▸ **Problem description**: Search the entries below for "sección". Report each line where it occurs.

▸ **Task data**:
════════════════

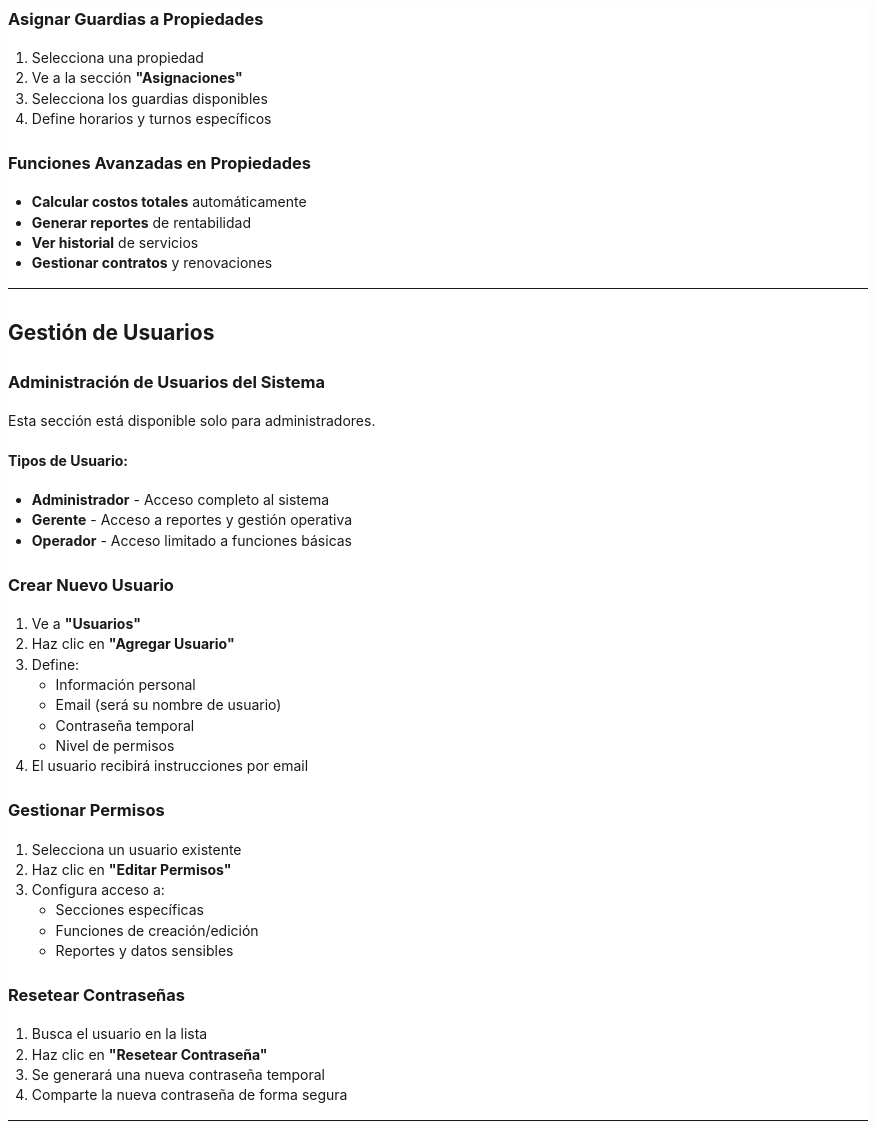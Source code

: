 ### Asignar Guardias a Propiedades
1. Selecciona una propiedad
2. Ve a la sección **"Asignaciones"**
3. Selecciona los guardias disponibles
4. Define horarios y turnos específicos

### Funciones Avanzadas en Propiedades
- **Calcular costos totales** automáticamente
- **Generar reportes** de rentabilidad
- **Ver historial** de servicios
- **Gestionar contratos** y renovaciones

---

## Gestión de Usuarios

### Administración de Usuarios del Sistema
Esta sección está disponible solo para administradores.

#### Tipos de Usuario:
- **Administrador** - Acceso completo al sistema
- **Gerente** - Acceso a reportes y gestión operativa
- **Operador** - Acceso limitado a funciones básicas

### Crear Nuevo Usuario
1. Ve a **"Usuarios"**
2. Haz clic en **"Agregar Usuario"**
3. Define:
   - Información personal
   - Email (será su nombre de usuario)
   - Contraseña temporal
   - Nivel de permisos
4. El usuario recibirá instrucciones por email

### Gestionar Permisos
1. Selecciona un usuario existente
2. Haz clic en **"Editar Permisos"**
3. Configura acceso a:
   - Secciones específicas
   - Funciones de creación/edición
   - Reportes y datos sensibles

### Resetear Contraseñas
1. Busca el usuario en la lista
2. Haz clic en **"Resetear Contraseña"**
3. Se generará una nueva contraseña temporal
4. Comparte la nueva contraseña de forma segura

---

════════════════

▸ **Result for this task**:
2. Ve a la sección **"Asignaciones"**
Esta sección está disponible solo para administradores.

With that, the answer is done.